| ACTION ITEM |
Word for word, reproduce each of the entries.
|---|
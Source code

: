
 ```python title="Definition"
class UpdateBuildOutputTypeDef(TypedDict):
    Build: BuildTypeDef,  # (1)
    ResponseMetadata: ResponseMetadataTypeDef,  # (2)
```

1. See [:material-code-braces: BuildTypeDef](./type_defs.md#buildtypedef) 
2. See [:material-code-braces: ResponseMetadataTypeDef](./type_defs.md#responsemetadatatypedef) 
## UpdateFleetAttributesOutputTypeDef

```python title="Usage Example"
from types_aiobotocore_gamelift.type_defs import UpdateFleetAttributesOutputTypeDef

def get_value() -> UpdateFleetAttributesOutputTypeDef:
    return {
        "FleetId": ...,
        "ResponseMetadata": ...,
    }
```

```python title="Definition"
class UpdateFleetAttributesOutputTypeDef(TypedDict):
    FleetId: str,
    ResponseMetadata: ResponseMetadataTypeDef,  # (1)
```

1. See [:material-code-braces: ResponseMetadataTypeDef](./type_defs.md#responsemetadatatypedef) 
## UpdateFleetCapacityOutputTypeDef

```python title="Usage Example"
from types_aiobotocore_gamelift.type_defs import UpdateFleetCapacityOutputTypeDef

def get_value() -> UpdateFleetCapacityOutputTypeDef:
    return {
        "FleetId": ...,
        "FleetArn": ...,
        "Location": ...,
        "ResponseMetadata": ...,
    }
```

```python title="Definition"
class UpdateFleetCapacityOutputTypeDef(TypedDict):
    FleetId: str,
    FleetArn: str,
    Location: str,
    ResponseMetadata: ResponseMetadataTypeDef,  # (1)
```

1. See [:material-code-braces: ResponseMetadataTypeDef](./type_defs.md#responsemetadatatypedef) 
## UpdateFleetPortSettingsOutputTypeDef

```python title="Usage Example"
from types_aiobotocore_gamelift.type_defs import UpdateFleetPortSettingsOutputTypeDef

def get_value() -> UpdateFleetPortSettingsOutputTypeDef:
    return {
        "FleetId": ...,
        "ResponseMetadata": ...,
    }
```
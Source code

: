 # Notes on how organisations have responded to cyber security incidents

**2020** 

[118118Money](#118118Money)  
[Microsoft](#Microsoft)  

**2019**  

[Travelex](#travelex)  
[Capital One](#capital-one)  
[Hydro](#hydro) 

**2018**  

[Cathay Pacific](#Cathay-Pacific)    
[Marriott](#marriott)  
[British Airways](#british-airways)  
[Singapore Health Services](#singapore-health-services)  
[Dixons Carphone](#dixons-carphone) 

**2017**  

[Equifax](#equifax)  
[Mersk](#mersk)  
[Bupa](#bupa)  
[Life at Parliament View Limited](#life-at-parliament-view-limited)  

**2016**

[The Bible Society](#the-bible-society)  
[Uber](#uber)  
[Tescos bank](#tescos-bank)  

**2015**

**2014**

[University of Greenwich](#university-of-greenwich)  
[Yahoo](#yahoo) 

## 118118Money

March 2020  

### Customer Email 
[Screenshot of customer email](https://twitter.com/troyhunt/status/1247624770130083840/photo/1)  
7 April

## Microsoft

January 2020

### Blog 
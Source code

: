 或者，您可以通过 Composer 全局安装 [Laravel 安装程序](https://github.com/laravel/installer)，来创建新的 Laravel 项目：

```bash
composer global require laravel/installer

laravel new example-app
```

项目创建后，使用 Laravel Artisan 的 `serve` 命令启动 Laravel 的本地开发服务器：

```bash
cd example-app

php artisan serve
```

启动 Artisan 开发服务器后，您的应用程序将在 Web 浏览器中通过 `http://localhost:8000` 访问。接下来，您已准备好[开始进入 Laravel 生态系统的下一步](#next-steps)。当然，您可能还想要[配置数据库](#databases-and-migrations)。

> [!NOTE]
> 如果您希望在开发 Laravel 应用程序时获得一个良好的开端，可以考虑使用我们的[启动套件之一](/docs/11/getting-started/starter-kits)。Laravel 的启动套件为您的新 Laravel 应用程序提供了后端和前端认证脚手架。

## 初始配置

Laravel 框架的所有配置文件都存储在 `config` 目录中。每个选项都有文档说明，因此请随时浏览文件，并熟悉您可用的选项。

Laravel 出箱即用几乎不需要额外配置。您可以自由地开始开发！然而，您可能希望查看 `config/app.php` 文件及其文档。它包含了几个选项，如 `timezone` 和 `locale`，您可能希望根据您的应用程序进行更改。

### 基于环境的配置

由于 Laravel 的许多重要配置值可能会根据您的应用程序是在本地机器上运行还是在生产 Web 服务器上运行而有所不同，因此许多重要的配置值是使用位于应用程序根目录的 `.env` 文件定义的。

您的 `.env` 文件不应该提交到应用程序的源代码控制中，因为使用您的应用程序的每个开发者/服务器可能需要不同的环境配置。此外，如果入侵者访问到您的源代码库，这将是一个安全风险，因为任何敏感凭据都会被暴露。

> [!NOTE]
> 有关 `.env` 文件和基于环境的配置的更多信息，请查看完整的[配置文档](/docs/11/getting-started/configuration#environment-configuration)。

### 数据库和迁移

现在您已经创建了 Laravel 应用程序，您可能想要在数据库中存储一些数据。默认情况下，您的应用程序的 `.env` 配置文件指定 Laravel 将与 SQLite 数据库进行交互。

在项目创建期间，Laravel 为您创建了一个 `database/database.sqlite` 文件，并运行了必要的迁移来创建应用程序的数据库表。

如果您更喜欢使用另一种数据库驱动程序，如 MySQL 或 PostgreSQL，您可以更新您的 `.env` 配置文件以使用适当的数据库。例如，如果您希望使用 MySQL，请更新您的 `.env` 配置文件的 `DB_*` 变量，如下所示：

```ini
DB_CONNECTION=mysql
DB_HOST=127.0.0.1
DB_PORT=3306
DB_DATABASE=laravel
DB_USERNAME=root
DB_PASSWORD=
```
|---|
| EXPECTED ANSWER |
Source code

:
 ```python title="Definition"
class UpdateBuildOutputTypeDef(TypedDict):
    Build: BuildTypeDef,  # (1)
    ResponseMetadata: ResponseMetadataTypeDef,  # (2)
```

1. See [:material-code-braces: BuildTypeDef](./type_defs.md#buildtypedef) 
2. See [:material-code-braces: ResponseMetadataTypeDef](./type_defs.md#responsemetadatatypedef) 
## UpdateFleetAttributesOutputTypeDef

```python title="Usage Example"
from types_aiobotocore_gamelift.type_defs import UpdateFleetAttributesOutputTypeDef

def get_value() -> UpdateFleetAttributesOutputTypeDef:
    return {
        "FleetId": ...,
        "ResponseMetadata": ...,
    }
```

```python title="Definition"
class UpdateFleetAttributesOutputTypeDef(TypedDict):
    FleetId: str,
    ResponseMetadata: ResponseMetadataTypeDef,  # (1)
```

1. See [:material-code-braces: ResponseMetadataTypeDef](./type_defs.md#responsemetadatatypedef) 
## UpdateFleetCapacityOutputTypeDef

```python title="Usage Example"
from types_aiobotocore_gamelift.type_defs import UpdateFleetCapacityOutputTypeDef

def get_value() -> UpdateFleetCapacityOutputTypeDef:
    return {
        "FleetId": ...,
        "FleetArn": ...,
        "Location": ...,
        "ResponseMetadata": ...,
    }
```

```python title="Definition"
class UpdateFleetCapacityOutputTypeDef(TypedDict):
    FleetId: str,
    FleetArn: str,
    Location: str,
    ResponseMetadata: ResponseMetadataTypeDef,  # (1)
```

1. See [:material-code-braces: ResponseMetadataTypeDef](./type_defs.md#responsemetadatatypedef) 
## UpdateFleetPortSettingsOutputTypeDef

```python title="Usage Example"
from types_aiobotocore_gamelift.type_defs import UpdateFleetPortSettingsOutputTypeDef

def get_value() -> UpdateFleetPortSettingsOutputTypeDef:
    return {
        "FleetId": ...,
        "ResponseMetadata": ...,
    }
```
Source code

: # Notes on how organisations have responded to cyber security incidents

**2020** 

[118118Money](#118118Money)  
[Microsoft](#Microsoft)  

**2019**  

[Travelex](#travelex)  
[Capital One](#capital-one)  
[Hydro](#hydro) 

**2018**  

[Cathay Pacific](#Cathay-Pacific)    
[Marriott](#marriott)  
[British Airways](#british-airways)  
[Singapore Health Services](#singapore-health-services)  
[Dixons Carphone](#dixons-carphone) 

**2017**  

[Equifax](#equifax)  
[Mersk](#mersk)  
[Bupa](#bupa)  
[Life at Parliament View Limited](#life-at-parliament-view-limited)  

**2016**

[The Bible Society](#the-bible-society)  
[Uber](#uber)  
[Tescos bank](#tescos-bank)  

**2015**

**2014**

[University of Greenwich](#university-of-greenwich)  
[Yahoo](#yahoo) 

## 118118Money

March 2020  

### Customer Email 
[Screenshot of customer email](https://twitter.com/troyhunt/status/1247624770130083840/photo/1)  
7 April

## Microsoft

January 2020

### Blog 
Source code

: 或者，您可以通过 Composer 全局安装 [Laravel 安装程序](https://github.com/laravel/installer)，来创建新的 Laravel 项目：

```bash
composer global require laravel/installer

laravel new example-app
```

项目创建后，使用 Laravel Artisan 的 `serve` 命令启动 Laravel 的本地开发服务器：

```bash
cd example-app

php artisan serve
```

启动 Artisan 开发服务器后，您的应用程序将在 Web 浏览器中通过 `http://localhost:8000` 访问。接下来，您已准备好[开始进入 Laravel 生态系统的下一步](#next-steps)。当然，您可能还想要[配置数据库](#databases-and-migrations)。

> [!NOTE]
> 如果您希望在开发 Laravel 应用程序时获得一个良好的开端，可以考虑使用我们的[启动套件之一](/docs/11/getting-started/starter-kits)。Laravel 的启动套件为您的新 Laravel 应用程序提供了后端和前端认证脚手架。

## 初始配置

Laravel 框架的所有配置文件都存储在 `config` 目录中。每个选项都有文档说明，因此请随时浏览文件，并熟悉您可用的选项。

Laravel 出箱即用几乎不需要额外配置。您可以自由地开始开发！然而，您可能希望查看 `config/app.php` 文件及其文档。它包含了几个选项，如 `timezone` 和 `locale`，您可能希望根据您的应用程序进行更改。

### 基于环境的配置

由于 Laravel 的许多重要配置值可能会根据您的应用程序是在本地机器上运行还是在生产 Web 服务器上运行而有所不同，因此许多重要的配置值是使用位于应用程序根目录的 `.env` 文件定义的。

您的 `.env` 文件不应该提交到应用程序的源代码控制中，因为使用您的应用程序的每个开发者/服务器可能需要不同的环境配置。此外，如果入侵者访问到您的源代码库，这将是一个安全风险，因为任何敏感凭据都会被暴露。

> [!NOTE]
> 有关 `.env` 文件和基于环境的配置的更多信息，请查看完整的[配置文档](/docs/11/getting-started/configuration#environment-configuration)。

### 数据库和迁移

现在您已经创建了 Laravel 应用程序，您可能想要在数据库中存储一些数据。默认情况下，您的应用程序的 `.env` 配置文件指定 Laravel 将与 SQLite 数据库进行交互。

在项目创建期间，Laravel 为您创建了一个 `database/database.sqlite` 文件，并运行了必要的迁移来创建应用程序的数据库表。

如果您更喜欢使用另一种数据库驱动程序，如 MySQL 或 PostgreSQL，您可以更新您的 `.env` 配置文件以使用适当的数据库。例如，如果您希望使用 MySQL，请更新您的 `.env` 配置文件的 `DB_*` 变量，如下所示：

```ini
DB_CONNECTION=mysql
DB_HOST=127.0.0.1
DB_PORT=3306
DB_DATABASE=laravel
DB_USERNAME=root
DB_PASSWORD=
```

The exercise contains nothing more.